━━━━━ Source data

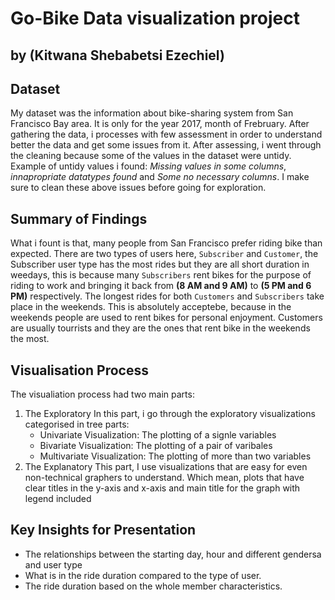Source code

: # Go-Bike Data visualization project
## by (Kitwana Shebabetsi Ezechiel)

## Dataset

My dataset was the information about bike-sharing system from San Francisco Bay area. It is only for the year 2017, month of Frebruary. After gathering the data, i processes with few assessment in order to understand better the data and get some issues from it. After assessing, i went through the cleaning because some of the values in the dataset were untidy. Example of untidy values i found: _Missing values in some columns_,  _innapropriate datatypes found_ and _Some no necessary columns_.
I make sure to clean these above issues before going for exploration. 


## Summary of Findings

What i fount is that, many people from San Francisco prefer riding bike than expected. There are two types of users here, `Subscriber` and `Customer`, the Subscriber user type has the most rides but they are all short duration in weedays, this is because many `Subscribers` rent bikes for the purpose of riding to work and bringing it back from __(8 AM and 9 AM)__ to __(5 PM and 6 PM)__ respectively. The longest rides for both `Customers` and `Subscribers` take place in the weekends. This is absolutely acceptebe, because in the weekends people are used to rent bikes for personal enjoyment. Customers are usually tourrists and they are the ones that rent bike in the weekends the most.

## Visualisation Process
The visualiation process had two main parts:
1. The Exploratory
In this part, i go through the exploratory visualizations categorised in tree parts:
    - Univariate Visualization: The plotting of a signle variables
    - Bivariate Visualization: The plotting of a pair of varibales
    - Multivariate Visualization: The plotting of more than two variables
2. The Explanatory
This part, I use visualizations that are easy for even non-technical graphers to understand. 
Which mean, plots that have clear titles in the y-axis and x-axis  and main title for the graph with legend included

## Key Insights for Presentation

- The relationships between the starting day, hour and different gendersa and user type
- What is in the ride duration compared to the type of user. 
- The ride duration based on the whole member characteristics.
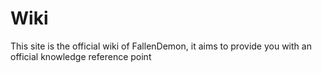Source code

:# Wiki 

This site is the official wiki of FallenDemon, it aims to provide you with an official knowledge reference point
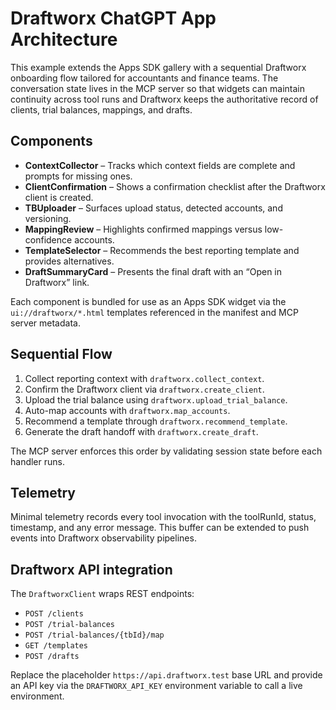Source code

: # Draftworx ChatGPT App Architecture

This example extends the Apps SDK gallery with a sequential Draftworx onboarding flow tailored for accountants and finance teams. The conversation state lives in the MCP server so that widgets can maintain continuity across tool runs and Draftworx keeps the authoritative record of clients, trial balances, mappings, and drafts.

## Components

- **ContextCollector** – Tracks which context fields are complete and prompts for missing ones.
- **ClientConfirmation** – Shows a confirmation checklist after the Draftworx client is created.
- **TBUploader** – Surfaces upload status, detected accounts, and versioning.
- **MappingReview** – Highlights confirmed mappings versus low-confidence accounts.
- **TemplateSelector** – Recommends the best reporting template and provides alternatives.
- **DraftSummaryCard** – Presents the final draft with an “Open in Draftworx” link.

Each component is bundled for use as an Apps SDK widget via the `ui://draftworx/*.html` templates referenced in the manifest and MCP server metadata.

## Sequential Flow

1. Collect reporting context with `draftworx.collect_context`.
2. Confirm the Draftworx client via `draftworx.create_client`.
3. Upload the trial balance using `draftworx.upload_trial_balance`.
4. Auto-map accounts with `draftworx.map_accounts`.
5. Recommend a template through `draftworx.recommend_template`.
6. Generate the draft handoff with `draftworx.create_draft`.

The MCP server enforces this order by validating session state before each handler runs.

## Telemetry

Minimal telemetry records every tool invocation with the toolRunId, status, timestamp, and any error message. This buffer can be extended to push events into Draftworx observability pipelines.

## Draftworx API integration

The `DraftworxClient` wraps REST endpoints:

- `POST /clients`
- `POST /trial-balances`
- `POST /trial-balances/{tbId}/map`
- `GET /templates`
- `POST /drafts`

Replace the placeholder `https://api.draftworx.test` base URL and provide an API key via the `DRAFTWORX_API_KEY` environment variable to call a live environment.

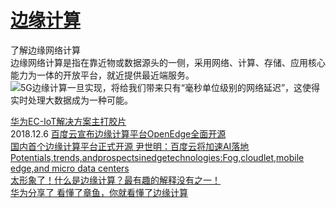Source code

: 



# <a id="tag-Edge Computing(边缘计算)" href="#tag-Edge Computing(边缘计算)">边缘计算</a>
了解边缘网络计算 <br>
边缘网络计算是指在靠近物或数据源头的一侧，采用网络、计算、存储、应用核心能力为一体的开放平台，就近提供最近端服务。 <br>
![5G边缘计算一旦实现，将给我们带来只有“毫秒单位级别的网络延迟”，这使得实时处理大数据成为一种可能。](https://camo.githubusercontent.com/a9b036fba3f9bbcf8c9541bc766f8e8a5478d0c4/687474703a2f2f70312e7073746174702e636f6d2f6c617267652f3331643030303034646663643838373265383638)<br>

[华为EC-IoT解决方案主打胶片](https://e.huawei.com/cn/material/onLineView?MaterialID=cc55c4b9c33e4603875a9234d29bd54c)<br>
2018.12.6 [百度云宣布边缘计算平台OpenEdge全面开源](http://tech.163.com/18/1207/13/E2E7KG1P00098IEO.html)<br>
[国内首个边缘计算平台正式开源 尹世明：百度云将加速AI落地](https://baijiahao.baidu.com/s?id=1619104569684990365&wfr=spider&for=pc)<br>
[Potentials,trends,andprospectsinedgetechnologies:Fog,cloudlet,mobile edge,and micro data centers](http://sameekhan.org/pub/B_K_2018_CN.pdf)<br>
[太形象了！什么是边缘计算？最有趣的解释没有之一！](https://www.sohu.com/a/227558467_472880)<br>
[华为分享了 看懂了章鱼，你就看懂了边缘计算](https://baijiahao.baidu.com/s?id=1587837432788498581&wfr=spider&for=pc)<br>
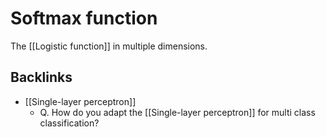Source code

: # Softmax function
The [[Logistic function]] in multiple dimensions.

## Backlinks
* [[Single-layer perceptron]]
	* Q. How do you adapt the [[Single-layer perceptron]] for multi class classification?

<!-- {BearID:95694334-CAE6-48D2-B14A-7418C7259A3C-43256-0000018C27A1A114} -->
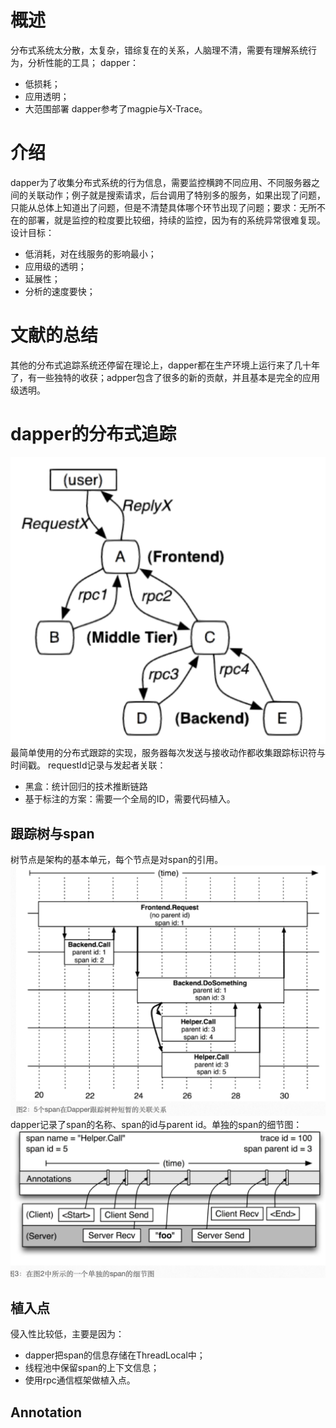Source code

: # 概述
分布式系统太分散，太复杂，错综复在的关系，人脑理不清，需要有理解系统行为，分析性能的工具；
dapper：
- 低损耗；
- 应用透明；
- 大范围部署
dapper参考了magpie与X-Trace。
# 介绍
dapper为了收集分布式系统的行为信息，需要监控横跨不同应用、不同服务器之间的关联动作；例子就是搜索请求，后台调用了特别多的服务，如果出现了问题，只能从总体上知道出了问题，但是不清楚具体哪个环节出现了问题；要求：无所不在的部署，就是监控的粒度要比较细，持续的监控，因为有的系统异常很难复现。设计目标：
- 低消耗，对在线服务的影响最小；
- 应用级的透明；
- 延展性；
- 分析的速度要快；

# 文献的总结
其他的分布式追踪系统还停留在理论上，dapper都在生产环境上运行来了几十年了，有一些独特的收获；adpper包含了很多的新的贡献，并且基本是完全的应用级透明。
# dapper的分布式追踪
![dapper分布式系统](附件/dapper分布式系统.png)
最简单使用的分布式跟踪的实现，服务器每次发送与接收动作都收集跟踪标识符与时间戳。
requestId记录与发起者关联：
- 黑盒：统计回归的技术推断链路
- 基于标注的方案：需要一个全局的ID，需要代码植入。
## 跟踪树与span
树节点是架构的基本单元，每个节点是对span的引用。
![span调用树](附件/span调用.png)
dapper记录了span的名称、span的id与parent id。单独的span的细节图：
![单独的span的细节图](附件/单独的span的细节图.png)
## 植入点
侵入性比较低，主要是因为：
- dapper把span的信息存储在ThreadLocal中；
- 线程池中保留span的上下文信息；
- 使用rpc通信框架做植入点。
## Annotation

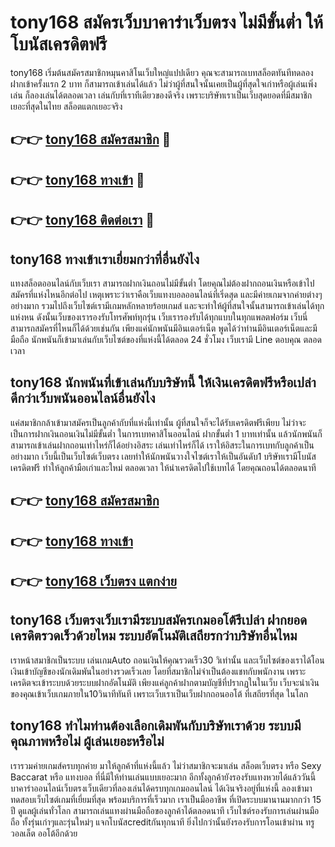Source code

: # tony168 สมัครเว็บบาคาร่าเว็บตรง ไม่มีขั้นต่ำ ให้โบนัสเครดิตฟรี

tony168 เริ่มต้นสมัครสมาชิกหมุนคาสิโนเว็บใหญ่แปปเดียว คุณจะสามารถเบทสล็อตทันทีทดลองฝากเข้าครั้งแรก 2 บาท ก็สามารถเข้าเล่นได้แล้ว ไม่ว่าผู้ที่สนใจนั้นเคยเป็นผู้ที่สุดใจเก่าหรือผู้เล่นเพิ่งเล่น ก็ลองเล่นได้ตลอดเวลา เล่นกับที่เราทีเดียวของดีจริง เพราะบริษัทเราเป็นเว็บสุดยอดที่มีสมาชิกเยอะที่สุดในไทย สล็อตแตกเยอะจริง

## 👉👉 [tony168 สมัครสมาชิก](https://bit.ly/3Ckzg5n) 🎰
## 👉👉 [tony168 ทางเข้า](https://bit.ly/3Ckzg5n) 🎰
## 👉👉 [tony168 ติดต่อเรา](https://bit.ly/3Ckzg5n) 🎰

## tony168 ทางเข้าเราเยี่ยมกว่าที่อื่นยังไง
แทงสล็อตออนไลน์กับเว็บเรา สามารถฝากเงินถอนไม่มีขั้นต่ำ โดยคุณไม่ต้องฝากถอนเงินหรือเข้าไปสมัครที่แห่งไหนอีกต่อไป เหตุเพราะว่าเราคือเว็บแทงบอลออนไลน์ที่เริ่ดสุด และมีค่ายเกมจากค่ายต่างๆอย่างมาก รวมไปถึงเว็บไซต์เรามีเกมหลักหลายร้อยเกมส์ และจะทำให้ผู้ที่สนใจนั้นสามารถเข้าเล่นได้ทุกแห่งหน ดังนั้นเว็บของเรารองรับโทรศัพท์ทุกรุ่น เว็บเรารองรับได้ทุกแบบในทุกแพลตฟอร์ม เว็บนี่สามารถสมัครที่ไหนก็ได้ด้วยเช่นกัน เพียงแค่นักพนันมีอินเตอร์เน็ต พูดได้ว่าท่านมีอินเตอร์เน็ตและมีมือถือ นักพนันก็เข้ามาเล่นกับเว็บไซต์ของที่แห่งนี้ได้ตลอด 24 ชั่วโมง เว็บเรามี Line ตอบคุณ ตลอดเวลา

## tony168 นักพนันที่เข้าเล่นกับบริษัทนี้ ให้เงินเครดิตฟรีหรือเปล่า ดีกว่าเว็บพนันออนไลน์อื่นยังไง
แค่สมาชิกกล้าเข้ามาสมัครเป็นลูกค้ากับที่แห่งนี้เท่านั้น ผู้ที่สนใจก็จะได้รับเครดิตฟรีเพียบ ไม่ว่าจะเป็นการฝากเงินถอนเงินไม่มีขั้นต่ำ ในการเบทคาสิโนออนไลน์ ฝากขั้นต่ำ 1 บาทเท่านั้น แล้วนักพนันก็สามารถเข้าเล่นฝากถอนเท่าไหร่ก็ได้อย่างอิสระ เล่นเท่าไหร่ก็ได้ เราให้อิสระในการเบทกับลูกค้าเป็นอย่างมาก เว็บนี้เป็นเว็บไซต์เว็บตรง เลยทำให้นักพนันวางใจไซต์เราให้เป็นอันดับ1 บริษัทเรามีโบนัสเครดิตฟรี ทำให้ลูกค้ามือเก่าและใหม่ ตลอดเวลา ให้นำเครดิตไปใช้เบทได้ โดยคุณถอนได้ตลอดนาที

## 👉👉 [tony168 สมัครสมาชิก](https://bit.ly/3Ckzg5n)
## 👉👉 [tony168 ทางเข้า](https://bit.ly/3Ckzg5n)
## 👉👉 [tony168 เว็บตรง แตกง่าย](https://bit.ly/3Ckzg5n)

## tony168 เว็บตรงเว็บเรามีระบบสมัครเกมออโต้รึเปล่า ฝากยอดเครดิตรวดเร็วด้วยไหม ระบบอัตโนมัติเสถียรกว่าบริษัทอื่นไหม
เราหน้าสมาชิกเป็นระบบ เล่นเกมAuto ถอนเงินให้คุณรวดเร็ว30 วิเท่านั้น และเว็บไซต์ของเราได้โอนเงินเข้าบัญชีของนักเดิมพันในอย่างรวดเร็วเลย โดยที่สมาชิกไม่จำเป็นต้องแชทกับพนักงาน เพราะเครดิตจะเข้าระบบด้วยระบบฝากอัตโนมัติ เพียงแค่ลูกค้าฝากตามบัญชีที่ปรากฏในในเว็บ เว็บจะนำเงินของคุณเข้าเว็บเกมภายใน10วินาทีทันที เพราะเว็บเราเป็นเว็บฝากถอนออโต้ ที่เสถียรที่สุด ในโลก

## tony168 ทำไมท่านต้องเลือกเดิมพันกับบริษัทเราด้วย ระบบมีคุณภาพหรือไม่ ผู้เล่นเยอะหรือไม่
เรารวมค่ายเกมส์ครบทุกค่าย มาให้ลูกค้าที่แห่งนี้แล้ว ไม่ว่าสมาชิกจะมาเล่น สล็อตเว็บตรง หรือ Sexy Baccarat หรือ แทงบอล ที่นี่มีให้ท่านเล่นแบบเยอะมาก อีกทั้งลูกค้ายังรองรับแทงหวยได้แล้ววันนี้ บาคาร่าออนไลน์เว็บตรงเว็บเดียวที่ลองเล่นได้ครบทุกเกมออนไลน์ ได้เงินจริงอยู่ที่แห่งนี้ ลองเข้ามาทดสอบเว็บไซต์เกมที่เยี่ยมที่สุด พร้อมบริการที่เร็วมาก เราเป็นมืออาชีพ ที่เปิดระบบมานานมากกว่า 15 ปี ดูแลผู้เล่นทั่วโลก สามารถเล่นแทงผ่านมือถือของลูกค้าได้ตลอดนาที เว็บไซต์รองรับการเล่นผ่านมือถือ ทั้งรุ่นเก่าๆและรุ่นใหม่ๆ แจกโบนัสcreditกันทุกนาที ยิ่งไปกว่านั้นยังรองรับการโอนเข้าผ่าน ทรูวอลเล็ต ออโต้อีกด้วย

━━━━━━━━━━

[Directions for this task] Lines containing the word "server" are to be counted in the listing; state their number alone.

[Answer box] 3